Is Euler characteristic of a simplicial complex upper bounded by a polynomial in the number of its facets ? What is the best upper bound known on the (absolute value of) the 
Euler characteristic of a simplicial complex
in terms of the number of its facets ?
In particular, I am interested in proving or disproving the following:
If $K$ is a simplicial complex with $N$ facets then 
$|\chi(K)| \leq N^{O(1)}.$  
If $K$ is "shellable" then one can show that $|\chi(K)| \leq N.$
As a partial answer, I would be interested in any other subclasses 
of simplicial complexes where the polynomial upper bound holds.
 A: If you only care about Cohen-Macaulay complexes (in particular, shellable complexes are Cohen-Macaulay) then the answer is yes.  Let $\Delta$ be a $(d-1)$-dimensional CM complex.  The key is that we should use the $h$-numbers of $\Delta$ instead of its $f$-numbers.  Most importantly: 


*

*The number of facets in $\Delta$ is the sum of its $h$-numbers (for any complex),

*$h_d(\Delta) = (-1)^{d-1}\widetilde{\chi}(\Delta)$ (also for any complex), and

*$h_j(\Delta) \geq 0$ for all $j$ (for any CM complex).

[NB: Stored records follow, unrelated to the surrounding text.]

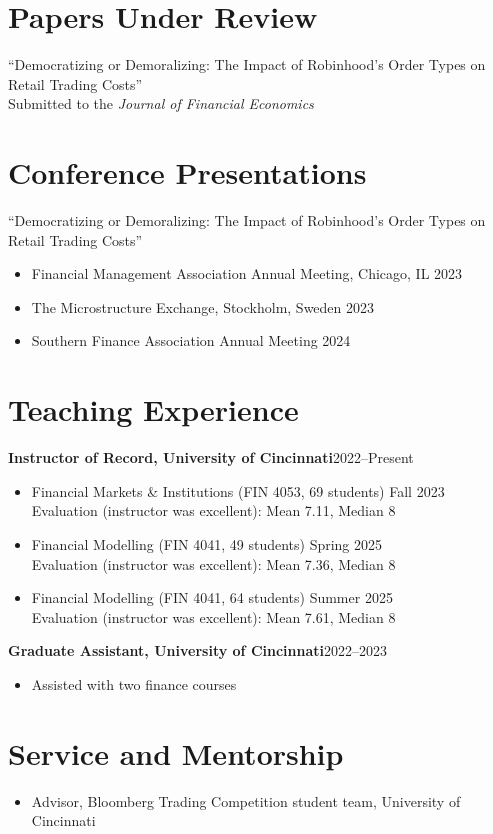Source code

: \documentclass[11pt]{article}
\newcommand{\entry}[2]{\noindent\textbf{#1}\hfill #2\par}
\begin{document}
\section{Papers Under Review}
``Democratizing or Demoralizing: The Impact of Robinhood's Order Types on Retail Trading Costs''\\
\hspace*{1.4em}Submitted to the \textit{Journal of Financial Economics}

\section{Conference Presentations}
``Democratizing or Demoralizing: The Impact of Robinhood's Order Types on Retail Trading Costs''
\begin{itemize}
  \item Financial Management Association Annual Meeting, Chicago, IL \hfill 2023
  \item The Microstructure Exchange, Stockholm, Sweden \hfill 2023
  \item Southern Finance Association Annual Meeting \hfill 2024
\end{itemize}

\section{Teaching Experience}
\entry{Instructor of Record, University of Cincinnati}{2022--Present}
\begin{itemize}
  \item Financial Markets \& Institutions (FIN 4053, 69 students) \hfill Fall 2023\\
        Evaluation (instructor was excellent): Mean 7.11, Median 8
  \item Financial Modelling (FIN 4041, 49 students) \hfill Spring 2025\\
        Evaluation (instructor was excellent): Mean 7.36, Median 8
  \item Financial Modelling (FIN 4041, 64 students) \hfill Summer 2025\\
        Evaluation (instructor was excellent): Mean 7.61, Median 8
\end{itemize}
\entry{Graduate Assistant, University of Cincinnati}{2022--2023}
\begin{itemize}
  \item Assisted with two finance courses
\end{itemize}

\section{Service and Mentorship}
\begin{itemize}
  \item Advisor, Bloomberg Trading Competition student team, University of Cincinnati
\end{itemize}
\end{document}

Thus $$|\widetilde{\chi}(\Delta)| = h_d(\Delta) \leq \sum_{j=0}^dh_j(\Delta) = f_{d-1}(\Delta).$$  
A:  There is no such bound. The most dramatic separation between these numbers that I can find is that, for any $n$, there is a simplicial complex with $2^{n-1}-1$ vertices, $\binom{n}{2}$ facets and Euler characteristic $1 + (-1)^{n-1} (n-1)!$.
This is really a construction about lattices. See Chapter 3 of Enumerative Combinatorics Volume 1 for background. Let $L$ be a finite lattice, with minimal and maximal element $0$ and $1$. Let $A$ be the set of atoms (elements which cover $0$) and let $B$ be the set of co-atoms (elements covered by $1$.) Let the simplicial complex $\Delta(L)$ have vertex set $B$ and have as faces those subsets of $B$ whose meet is NOT $0$. 
If $\bigwedge X \neq 0$ for $X \subset L$ then there is some $a \in A$ with $a \leq \bigwedge X$. For this $a$, we have $x \geq a$ for all $x \in X$. Thus, the facets of $\Delta(L)$ are the sets $\{b: b \geq a,\ b \in B \}$ for each $a \in A$. Thus, the number of facets is at most $|A|$. (At most because this might be the same set for two different $a$'s.
The Euler characteristic is $\sum_{k > 0} (-1)^{k-1} M_k$ where $M_k$ is the number of $k$-element subsets of $B$ whose meet is not $0$. Let $N_k$ be the number of $k$-element subsets of $k$ whose meet is $0$. Stanley (Corollary 3.9.4) shows that $\sum_{k \geq 0} (-1)^k N_k = \mu(0,1)$. Using $M_k + N_k = \binom{|B|}{k}$, and keeping track of whether or not the sum includes $k=0$, we get
$$\chi(\Delta(L)) = 1+\mu(0,1).$$
So now I just need to find a lattice whose Mobius invariant is significantly more than it number of atoms/coatoms. (I can always turn the lattice upside down to switch the two.) The partition lattice (Example 3.10.4 in Stanley) has $\binom{n}{2}$ atoms, $2^{n-1}-1$ coatoms and $\mu=(-1)^{n-1} (n-1)!$, so turning this upside down this does the trick.
Let $[n]:=\{1,2,\ldots, n \}$. Explicitly, we have a vertex $v_{AB}$ for each nontrivial partition $[n] = A \sqcup B$, where the order of $A$ and $B$ is irrelevant and "nontrivial" means $A$, $B \neq \emptyset$. Call these vertices "splits". We have a face for every set of split $\{(A_1, B_1), (A_2, B_2), \ldots, (A_r, B_r) \}$ such that there is some $i \neq j$ such that, for every $r$, the two elements $i$ and $j$ lie in the same half of the split $(A_r, B_r)$.
Another example from Stanley with superpolynomial separation is to take $L$ to be the lattice of subspaces in $\mathbb{F}_q^n$. In other words, we have a vertex for each of the $q^{n-1} + q^{n-2} + \cdots +q+1$ lines through the origin, and we have a face for every set of lines which does not span the entire vector space. So the facets are hyperplanes through the origin, which there are again $q^{n-1} + q^{n-2} + \cdots +q+1$ of. According to example 3.10.2 in Stanley, $\mu = (-1)^n q^{\binom{n}{2}}$. 
Let $v$ be the number of vertices and $f$ the number of facets. These two examples make me wonder whether the true bound is $e^{O(\log v \cdot \log f)}$.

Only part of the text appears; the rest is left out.